- [ABOUT THIS EXERCISE]
Leaving the pictures aside, reproduce the data in full and word for word.

____ PROVIDED RECORDS

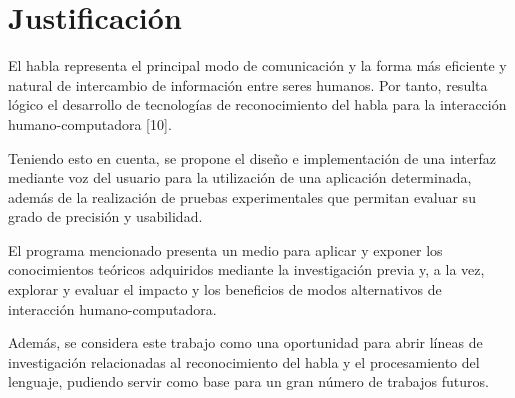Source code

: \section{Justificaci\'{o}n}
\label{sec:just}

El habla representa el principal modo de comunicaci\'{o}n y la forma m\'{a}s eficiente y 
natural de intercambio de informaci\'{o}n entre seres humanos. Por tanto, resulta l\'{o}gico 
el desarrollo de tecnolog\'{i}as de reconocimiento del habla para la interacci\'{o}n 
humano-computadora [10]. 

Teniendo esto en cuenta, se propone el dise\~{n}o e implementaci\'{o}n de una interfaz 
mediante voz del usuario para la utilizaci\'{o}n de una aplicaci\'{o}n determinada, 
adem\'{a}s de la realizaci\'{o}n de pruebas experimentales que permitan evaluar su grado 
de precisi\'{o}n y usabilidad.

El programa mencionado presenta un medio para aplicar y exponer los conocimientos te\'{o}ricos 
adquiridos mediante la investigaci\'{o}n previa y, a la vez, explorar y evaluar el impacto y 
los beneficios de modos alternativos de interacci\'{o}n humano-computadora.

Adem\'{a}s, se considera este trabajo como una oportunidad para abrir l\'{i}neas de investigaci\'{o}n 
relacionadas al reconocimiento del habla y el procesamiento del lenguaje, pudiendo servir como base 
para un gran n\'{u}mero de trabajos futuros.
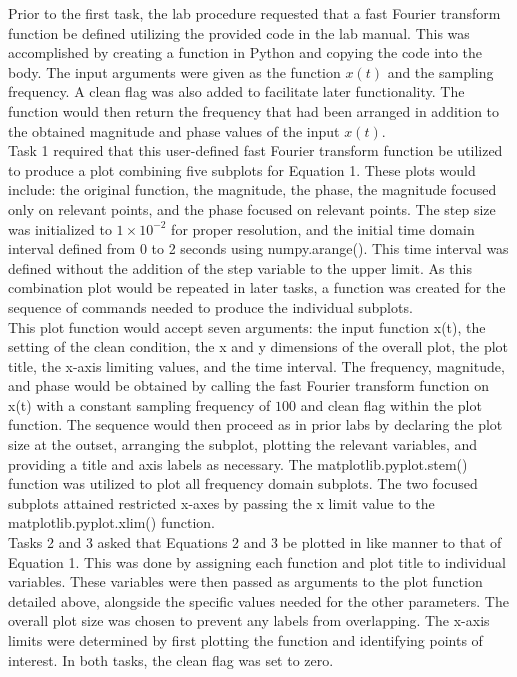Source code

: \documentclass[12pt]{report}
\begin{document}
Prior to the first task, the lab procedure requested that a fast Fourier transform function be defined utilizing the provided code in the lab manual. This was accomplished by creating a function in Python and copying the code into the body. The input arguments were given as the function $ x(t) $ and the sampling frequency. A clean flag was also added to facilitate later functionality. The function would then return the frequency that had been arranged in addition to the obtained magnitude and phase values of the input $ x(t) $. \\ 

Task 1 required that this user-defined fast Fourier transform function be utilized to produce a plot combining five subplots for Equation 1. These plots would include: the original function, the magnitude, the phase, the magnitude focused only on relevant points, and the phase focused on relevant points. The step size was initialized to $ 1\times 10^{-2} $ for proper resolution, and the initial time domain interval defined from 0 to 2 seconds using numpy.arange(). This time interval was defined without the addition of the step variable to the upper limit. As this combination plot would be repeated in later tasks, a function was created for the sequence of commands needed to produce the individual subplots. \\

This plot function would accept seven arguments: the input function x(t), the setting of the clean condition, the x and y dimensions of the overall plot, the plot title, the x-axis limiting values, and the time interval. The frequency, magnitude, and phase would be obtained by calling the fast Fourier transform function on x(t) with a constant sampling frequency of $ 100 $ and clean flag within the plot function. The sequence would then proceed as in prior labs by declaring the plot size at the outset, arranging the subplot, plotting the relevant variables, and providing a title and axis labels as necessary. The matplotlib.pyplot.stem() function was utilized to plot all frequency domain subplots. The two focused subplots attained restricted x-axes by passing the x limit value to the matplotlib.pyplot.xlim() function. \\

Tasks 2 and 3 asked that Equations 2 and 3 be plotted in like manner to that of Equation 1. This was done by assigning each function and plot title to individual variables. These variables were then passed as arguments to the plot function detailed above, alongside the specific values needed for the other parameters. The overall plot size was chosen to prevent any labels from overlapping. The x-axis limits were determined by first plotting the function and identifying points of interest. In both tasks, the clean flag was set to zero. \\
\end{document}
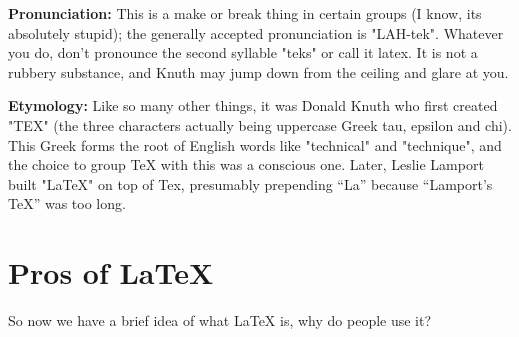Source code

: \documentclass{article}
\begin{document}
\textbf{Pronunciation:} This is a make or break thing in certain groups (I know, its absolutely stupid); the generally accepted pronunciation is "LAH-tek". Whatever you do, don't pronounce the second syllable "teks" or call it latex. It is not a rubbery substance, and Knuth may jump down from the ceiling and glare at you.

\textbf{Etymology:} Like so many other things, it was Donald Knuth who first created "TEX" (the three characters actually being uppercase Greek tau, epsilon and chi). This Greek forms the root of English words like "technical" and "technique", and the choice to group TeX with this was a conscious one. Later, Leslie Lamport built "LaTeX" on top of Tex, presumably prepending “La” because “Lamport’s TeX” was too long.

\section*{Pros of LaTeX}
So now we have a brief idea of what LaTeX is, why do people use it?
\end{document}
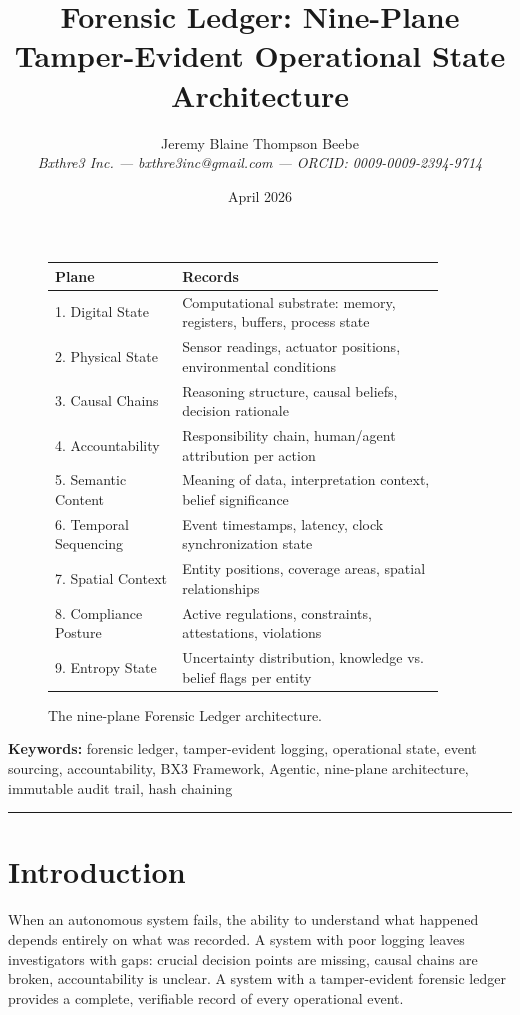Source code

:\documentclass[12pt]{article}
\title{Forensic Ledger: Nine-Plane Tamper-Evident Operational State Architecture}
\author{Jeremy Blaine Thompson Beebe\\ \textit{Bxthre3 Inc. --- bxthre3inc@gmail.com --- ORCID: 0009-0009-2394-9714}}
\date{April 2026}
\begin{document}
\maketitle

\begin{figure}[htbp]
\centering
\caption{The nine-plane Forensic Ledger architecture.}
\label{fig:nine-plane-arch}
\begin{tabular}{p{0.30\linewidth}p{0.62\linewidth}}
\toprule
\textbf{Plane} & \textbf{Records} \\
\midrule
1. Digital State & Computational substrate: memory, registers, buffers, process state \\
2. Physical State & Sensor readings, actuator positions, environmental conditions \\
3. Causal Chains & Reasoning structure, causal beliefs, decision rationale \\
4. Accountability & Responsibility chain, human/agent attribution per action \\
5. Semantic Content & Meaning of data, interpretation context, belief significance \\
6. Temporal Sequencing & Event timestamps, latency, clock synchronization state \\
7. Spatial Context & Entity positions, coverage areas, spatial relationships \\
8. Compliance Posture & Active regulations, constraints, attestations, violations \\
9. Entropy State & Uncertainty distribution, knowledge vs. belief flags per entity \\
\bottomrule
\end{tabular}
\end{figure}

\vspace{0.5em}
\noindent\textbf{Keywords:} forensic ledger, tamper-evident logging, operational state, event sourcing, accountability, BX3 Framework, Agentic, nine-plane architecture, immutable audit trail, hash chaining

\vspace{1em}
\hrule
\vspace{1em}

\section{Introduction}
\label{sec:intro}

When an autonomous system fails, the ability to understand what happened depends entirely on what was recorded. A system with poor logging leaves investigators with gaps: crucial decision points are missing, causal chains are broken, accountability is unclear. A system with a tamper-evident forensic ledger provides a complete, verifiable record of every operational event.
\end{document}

________

- [EXERCISE ANSWER]
Source code

: \section{Justificaci\'{o}n}
\label{sec:just}

El habla representa el principal modo de comunicaci\'{o}n y la forma m\'{a}s eficiente y 
natural de intercambio de informaci\'{o}n entre seres humanos. Por tanto, resulta l\'{o}gico 
el desarrollo de tecnolog\'{i}as de reconocimiento del habla para la interacci\'{o}n 
humano-computadora [10]. 

Teniendo esto en cuenta, se propone el dise\~{n}o e implementaci\'{o}n de una interfaz 
mediante voz del usuario para la utilizaci\'{o}n de una aplicaci\'{o}n determinada, 
adem\'{a}s de la realizaci\'{o}n de pruebas experimentales que permitan evaluar su grado 
de precisi\'{o}n y usabilidad.

El programa mencionado presenta un medio para aplicar y exponer los conocimientos te\'{o}ricos 
adquiridos mediante la investigaci\'{o}n previa y, a la vez, explorar y evaluar el impacto y 
los beneficios de modos alternativos de interacci\'{o}n humano-computadora.

Adem\'{a}s, se considera este trabajo como una oportunidad para abrir l\'{i}neas de investigaci\'{o}n 
relacionadas al reconocimiento del habla y el procesamiento del lenguaje, pudiendo servir como base 
para un gran n\'{u}mero de trabajos futuros.
Source code

: \documentclass[12pt]{report}
\begin{document}
Prior to the first task, the lab procedure requested that a fast Fourier transform function be defined utilizing the provided code in the lab manual. This was accomplished by creating a function in Python and copying the code into the body. The input arguments were given as the function $ x(t) $ and the sampling frequency. A clean flag was also added to facilitate later functionality. The function would then return the frequency that had been arranged in addition to the obtained magnitude and phase values of the input $ x(t) $. \\ 

Task 1 required that this user-defined fast Fourier transform function be utilized to produce a plot combining five subplots for Equation 1. These plots would include: the original function, the magnitude, the phase, the magnitude focused only on relevant points, and the phase focused on relevant points. The step size was initialized to $ 1\times 10^{-2} $ for proper resolution, and the initial time domain interval defined from 0 to 2 seconds using numpy.arange(). This time interval was defined without the addition of the step variable to the upper limit. As this combination plot would be repeated in later tasks, a function was created for the sequence of commands needed to produce the individual subplots. \\

This plot function would accept seven arguments: the input function x(t), the setting of the clean condition, the x and y dimensions of the overall plot, the plot title, the x-axis limiting values, and the time interval. The frequency, magnitude, and phase would be obtained by calling the fast Fourier transform function on x(t) with a constant sampling frequency of $ 100 $ and clean flag within the plot function. The sequence would then proceed as in prior labs by declaring the plot size at the outset, arranging the subplot, plotting the relevant variables, and providing a title and axis labels as necessary. The matplotlib.pyplot.stem() function was utilized to plot all frequency domain subplots. The two focused subplots attained restricted x-axes by passing the x limit value to the matplotlib.pyplot.xlim() function. \\

Tasks 2 and 3 asked that Equations 2 and 3 be plotted in like manner to that of Equation 1. This was done by assigning each function and plot title to individual variables. These variables were then passed as arguments to the plot function detailed above, alongside the specific values needed for the other parameters. The overall plot size was chosen to prevent any labels from overlapping. The x-axis limits were determined by first plotting the function and identifying points of interest. In both tasks, the clean flag was set to zero. \\
\end{document}
Source code

: \documentclass{article}
\begin{document}
\textbf{Pronunciation:} This is a make or break thing in certain groups (I know, its absolutely stupid); the generally accepted pronunciation is "LAH-tek". Whatever you do, don't pronounce the second syllable "teks" or call it latex. It is not a rubbery substance, and Knuth may jump down from the ceiling and glare at you.

\textbf{Etymology:} Like so many other things, it was Donald Knuth who first created "TEX" (the three characters actually being uppercase Greek tau, epsilon and chi). This Greek forms the root of English words like "technical" and "technique", and the choice to group TeX with this was a conscious one. Later, Leslie Lamport built "LaTeX" on top of Tex, presumably prepending “La” because “Lamport’s TeX” was too long.

\section*{Pros of LaTeX}
So now we have a brief idea of what LaTeX is, why do people use it?
\end{document}
Source code

:\documentclass[12pt]{article}
\title{Forensic Ledger: Nine-Plane Tamper-Evident Operational State Architecture}
\author{Jeremy Blaine Thompson Beebe\\ \textit{Bxthre3 Inc. --- bxthre3inc@gmail.com --- ORCID: 0009-0009-2394-9714}}
\date{April 2026}
\begin{document}
\maketitle

\begin{figure}[htbp]
\centering
\caption{The nine-plane Forensic Ledger architecture.}
\label{fig:nine-plane-arch}
\begin{tabular}{p{0.30\linewidth}p{0.62\linewidth}}
\toprule
\textbf{Plane} & \textbf{Records} \\
\midrule
1. Digital State & Computational substrate: memory, registers, buffers, process state \\
2. Physical State & Sensor readings, actuator positions, environmental conditions \\
3. Causal Chains & Reasoning structure, causal beliefs, decision rationale \\
4. Accountability & Responsibility chain, human/agent attribution per action \\
5. Semantic Content & Meaning of data, interpretation context, belief significance \\
6. Temporal Sequencing & Event timestamps, latency, clock synchronization state \\
7. Spatial Context & Entity positions, coverage areas, spatial relationships \\
8. Compliance Posture & Active regulations, constraints, attestations, violations \\
9. Entropy State & Uncertainty distribution, knowledge vs. belief flags per entity \\
\bottomrule
\end{tabular}
\end{figure}

\vspace{0.5em}
\noindent\textbf{Keywords:} forensic ledger, tamper-evident logging, operational state, event sourcing, accountability, BX3 Framework, Agentic, nine-plane architecture, immutable audit trail, hash chaining

\vspace{1em}
\hrule
\vspace{1em}

\section{Introduction}
\label{sec:intro}

When an autonomous system fails, the ability to understand what happened depends entirely on what was recorded. A system with poor logging leaves investigators with gaps: crucial decision points are missing, causal chains are broken, accountability is unclear. A system with a tamper-evident forensic ledger provides a complete, verifiable record of every operational event.
\end{document}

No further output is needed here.